Breve Excursus storico sui Trattati dell’Unione Europea

Il processo di integrazione europea muove da lontano e trova le sue radici in concezioni politiche e filosofiche di illustri pensatori, in progetti di movimenti di privati cittadini, in iniziative di statisti e di uomini di governo. Uno dei promotori del progetto di unire gli Stati europei fu Aristide Briand, ministro degli esteri francese che diede vita, nel 1924, alla c.d. Unione paneuropea, questa era un’associazione che aveva l’intento di raggiungere l’unificazione europea nella convinzione della necessità di preservare l’Europa dalla minaccia sovietica da un lato e dalla dominazione economica degli Stati Uniti dall’altro.
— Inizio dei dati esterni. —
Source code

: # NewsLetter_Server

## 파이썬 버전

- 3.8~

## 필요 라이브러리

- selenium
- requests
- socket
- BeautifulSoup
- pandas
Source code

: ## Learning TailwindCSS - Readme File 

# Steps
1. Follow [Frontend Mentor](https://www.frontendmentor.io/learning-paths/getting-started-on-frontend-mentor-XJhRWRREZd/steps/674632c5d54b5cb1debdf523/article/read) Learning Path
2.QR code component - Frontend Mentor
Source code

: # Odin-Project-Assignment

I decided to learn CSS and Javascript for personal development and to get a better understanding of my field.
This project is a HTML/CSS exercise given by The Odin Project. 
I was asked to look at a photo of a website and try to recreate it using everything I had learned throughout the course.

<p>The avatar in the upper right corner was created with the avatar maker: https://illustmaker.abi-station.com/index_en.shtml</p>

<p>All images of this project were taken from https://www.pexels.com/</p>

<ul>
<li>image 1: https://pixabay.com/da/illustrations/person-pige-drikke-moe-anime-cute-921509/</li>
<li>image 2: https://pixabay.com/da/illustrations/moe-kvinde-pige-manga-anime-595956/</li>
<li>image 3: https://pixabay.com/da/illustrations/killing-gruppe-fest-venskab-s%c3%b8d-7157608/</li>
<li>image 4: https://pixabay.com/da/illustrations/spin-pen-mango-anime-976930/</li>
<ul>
Il primo passo ufficiale fu compiuto quando Aristide Briand, per conto del suo governo, presentò alla Società delle nazioni nel 1930 un Memorandum, che però non ebbe un seguito concreto. Il progetto prevedeva la creazione di un’organizzazione politica tra gli Stati partecipanti senza mettere in discussione la loro sovranità.
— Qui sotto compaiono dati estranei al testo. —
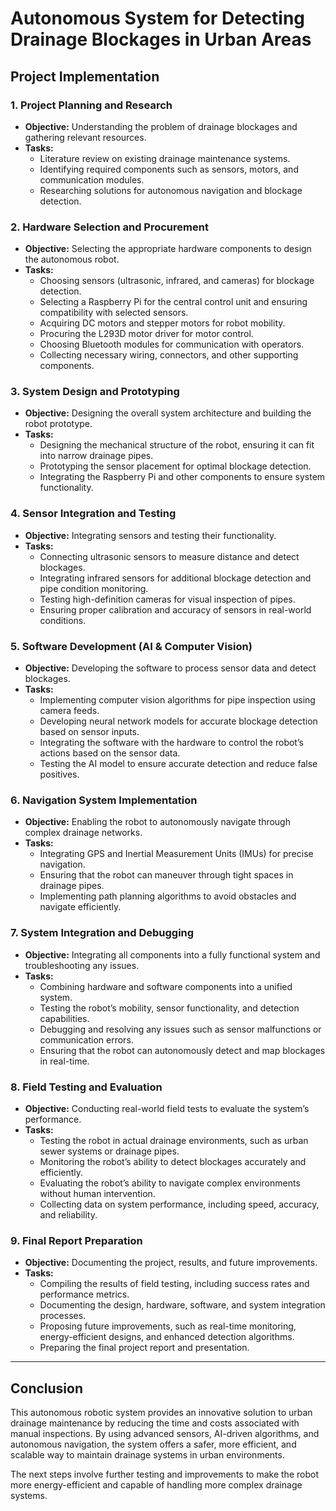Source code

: # Autonomous System for Detecting Drainage Blockages in Urban Areas

## Project Implementation

### 1. **Project Planning and Research**
   - **Objective:** Understanding the problem of drainage blockages and gathering relevant resources.
   - **Tasks:**
     - Literature review on existing drainage maintenance systems.
     - Identifying required components such as sensors, motors, and communication modules.
     - Researching solutions for autonomous navigation and blockage detection.

### 2. **Hardware Selection and Procurement**
   - **Objective:** Selecting the appropriate hardware components to design the autonomous robot.
   - **Tasks:**
     - Choosing sensors (ultrasonic, infrared, and cameras) for blockage detection.
     - Selecting a Raspberry Pi for the central control unit and ensuring compatibility with selected sensors.
     - Acquiring DC motors and stepper motors for robot mobility.
     - Procuring the L293D motor driver for motor control.
     - Choosing Bluetooth modules for communication with operators.
     - Collecting necessary wiring, connectors, and other supporting components.

### 3. **System Design and Prototyping**
   - **Objective:** Designing the overall system architecture and building the robot prototype.
   - **Tasks:**
     - Designing the mechanical structure of the robot, ensuring it can fit into narrow drainage pipes.
     - Prototyping the sensor placement for optimal blockage detection.
     - Integrating the Raspberry Pi and other components to ensure system functionality.

### 4. **Sensor Integration and Testing**
   - **Objective:** Integrating sensors and testing their functionality.
   - **Tasks:**
     - Connecting ultrasonic sensors to measure distance and detect blockages.
     - Integrating infrared sensors for additional blockage detection and pipe condition monitoring.
     - Testing high-definition cameras for visual inspection of pipes.
     - Ensuring proper calibration and accuracy of sensors in real-world conditions.

### 5. **Software Development (AI & Computer Vision)**
   - **Objective:** Developing the software to process sensor data and detect blockages.
   - **Tasks:**
     - Implementing computer vision algorithms for pipe inspection using camera feeds.
     - Developing neural network models for accurate blockage detection based on sensor inputs.
     - Integrating the software with the hardware to control the robot’s actions based on the sensor data.
     - Testing the AI model to ensure accurate detection and reduce false positives.

### 6. **Navigation System Implementation**
   - **Objective:** Enabling the robot to autonomously navigate through complex drainage networks.
   - **Tasks:**
     - Integrating GPS and Inertial Measurement Units (IMUs) for precise navigation.
     - Ensuring that the robot can maneuver through tight spaces in drainage pipes.
     - Implementing path planning algorithms to avoid obstacles and navigate efficiently.

### 7. **System Integration and Debugging**
   - **Objective:** Integrating all components into a fully functional system and troubleshooting any issues.
   - **Tasks:**
     - Combining hardware and software components into a unified system.
     - Testing the robot’s mobility, sensor functionality, and detection capabilities.
     - Debugging and resolving any issues such as sensor malfunctions or communication errors.
     - Ensuring that the robot can autonomously detect and map blockages in real-time.

### 8. **Field Testing and Evaluation**
   - **Objective:** Conducting real-world field tests to evaluate the system’s performance.
   - **Tasks:**
     - Testing the robot in actual drainage environments, such as urban sewer systems or drainage pipes.
     - Monitoring the robot’s ability to detect blockages accurately and efficiently.
     - Evaluating the robot’s ability to navigate complex environments without human intervention.
     - Collecting data on system performance, including speed, accuracy, and reliability.

### 9. **Final Report Preparation**
   - **Objective:** Documenting the project, results, and future improvements.
   - **Tasks:**
     - Compiling the results of field testing, including success rates and performance metrics.
     - Documenting the design, hardware, software, and system integration processes.
     - Proposing future improvements, such as real-time monitoring, energy-efficient designs, and enhanced detection algorithms.
     - Preparing the final project report and presentation.

---

## Conclusion
This autonomous robotic system provides an innovative solution to urban drainage maintenance by reducing the time and costs associated with manual inspections. By using advanced sensors, AI-driven algorithms, and autonomous navigation, the system offers a safer, more efficient, and scalable way to maintain drainage systems in urban environments.

The next steps involve further testing and improvements to make the robot more energy-efficient and capable of handling more complex drainage systems.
Una concezione diversa, invece, di carattere più federalista veniva racchiusa in un documento fondamentale per la storia dell’integrazione europea, il Manifesto di Ventotene per un’Europa libera e unita, del 1941, dovuto ad uno slancio europeista che accomunava tre autori: Altiero Spinelli, Ernesto Rossi ed Eugenio Colorni ( all’epoca confinati nell’isoletta delle Pontine perché antifascisti).
Secondo l’impostazione di tale documento, l’obiettivo cardine era quello che per assicurare la pace tra i paesi europei occorreva che questi rinunciassero alla propria sovranità e che si giungesse ad una nuova entità, la Federazione Europea, dotata di un proprio esercito, di una propria moneta, di proprie istituzioni politiche nelle quali i cittadini fossero direttamente rappresentati, e di una propria politica estera.
Accanto alla concezione espressa dal Manifesto di Ventotene, che ispirò la nascita nel 1943 del movimento federalista Europeo, un’altra negli anni della II Guerra Mondiale si venne a maturare per merito principalmente dello statista e industriale francese Jean Monnet la cui opera fu storicamente determinante per l’avvio e lo sviluppo della costruzione europea. Mentre il progetto federalista prevedeva l’obiettivo immediato di una unione politica europea quello sostenuto da Jean Monnet, pur mirando a questo risultato, si basava su un diverso metodo di tipo funzionalista e graduale.